Whenever a line of the records below contains the word "attention", copy that line.

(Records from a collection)

□ □ □ □

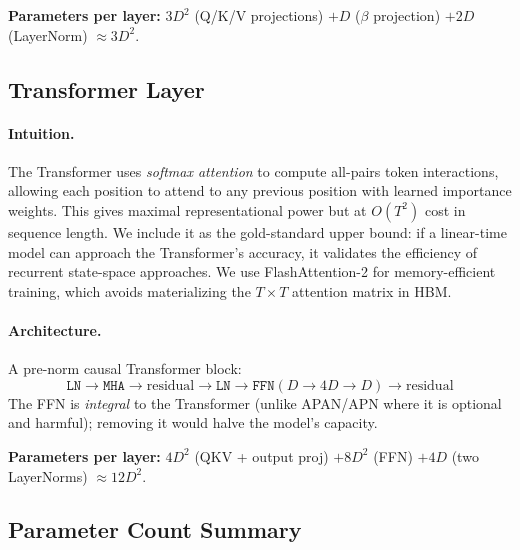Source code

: \documentclass[11pt,a4paper]{article}
\begin{document}
\textbf{Parameters per layer:} $3D^2$ (Q/K/V projections) $+ D$ ($\beta$ projection) $+ 2D$ (LayerNorm) $\approx 3D^2$.

\subsection{Transformer Layer}

\paragraph{Intuition.}
The Transformer uses \emph{softmax attention} to compute all-pairs token interactions, allowing each position to attend to any previous position with learned importance weights.
This gives maximal representational power but at $O(T^2)$ cost in sequence length.
We include it as the gold-standard upper bound: if a linear-time model can approach the Transformer's accuracy, it validates the efficiency of recurrent state-space approaches.
We use FlashAttention-2 for memory-efficient training, which avoids materializing the $T \times T$ attention matrix in HBM.

\paragraph{Architecture.}
A pre-norm causal Transformer block:
\[
\texttt{LN} \to \texttt{MHA} \to \text{residual} \to \texttt{LN} \to \texttt{FFN}(D \to 4D \to D) \to \text{residual}
\]
The FFN is \emph{integral} to the Transformer (unlike APAN/APN where it is optional and harmful); removing it would halve the model's capacity.

\textbf{Parameters per layer:} $4D^2$ (QKV + output proj) $+ 8D^2$ (FFN) $+ 4D$ (two LayerNorms) $\approx 12D^2$.

\subsection{Parameter Count Summary}
\end{document}
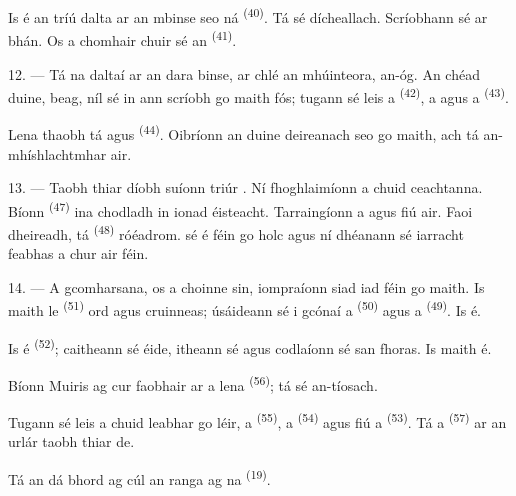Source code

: Is é an tríú dalta ar an mbinse seo ná  \textsuperscript{(40)}. Tá
sé dícheallach. Scríobhann sé ar  bhán. Os a chomhair chuir
sé an  \textsuperscript{(41)}.

12. --- Tá na daltaí ar an dara binse, ar chlé an mhúinteora, an-óg. An chéad
duine,  beag, níl sé in ann scríobh go maith fós; tugann sé leis a
 \textsuperscript{(42)}, a  agus a
 \textsuperscript{(43)}.

Lena thaobh tá  agus 
\textsuperscript{(44)}. Oibríonn an duine deireanach seo go maith, ach tá
 an-mhíshlachtmhar air.

13. --- Taobh thiar díobh suíonn triúr . Ní fhoghlaimíonn
 a chuid ceachtanna. Bíonn  \textsuperscript{(47)} ina
chodladh in ionad éisteacht. Tarraingíonn a 
 agus  fiú air. Faoi dheireadh, tá
 \textsuperscript{(48)} róéadrom.  sé é féin go
holc agus ní dhéanann sé iarracht feabhas a chur air féin.

14. --- A gcomharsana, os a choinne sin, iompraíonn siad iad féin go maith. Is
maith le  \textsuperscript{(51)} ord agus cruinneas; úsáideann sé
i gcónaí a  \textsuperscript{(50)} agus a 
\textsuperscript{(49)}. Is  é.

Is  é  \textsuperscript{(52)}; caitheann sé
éide, itheann sé agus codlaíonn sé san fhoras. Is  maith é.

Bíonn Muiris ag cur faobhair ar a  lena  \textsuperscript{(56)}; tá sé an-tíosach.

Tugann sé leis a chuid leabhar go léir, a 
\textsuperscript{(55)}, a  \textsuperscript{(54)} agus fiú a
 \textsuperscript{(53)}. Tá a 
\textsuperscript{(57)} ar an urlár taobh thiar de.

Tá an dá bhord ag cúl an ranga ag na 
\textsuperscript{(19)}.

\VUsaut{4.6mm}
\VUsaut{3.4mm}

□ □ □ □

### Solution for this task:
The Transformer uses \emph{softmax attention} to compute all-pairs token interactions, allowing each position to attend to any previous position with learned importance weights.
We use FlashAttention-2 for memory-efficient training, which avoids materializing the $T \times T$ attention matrix in HBM.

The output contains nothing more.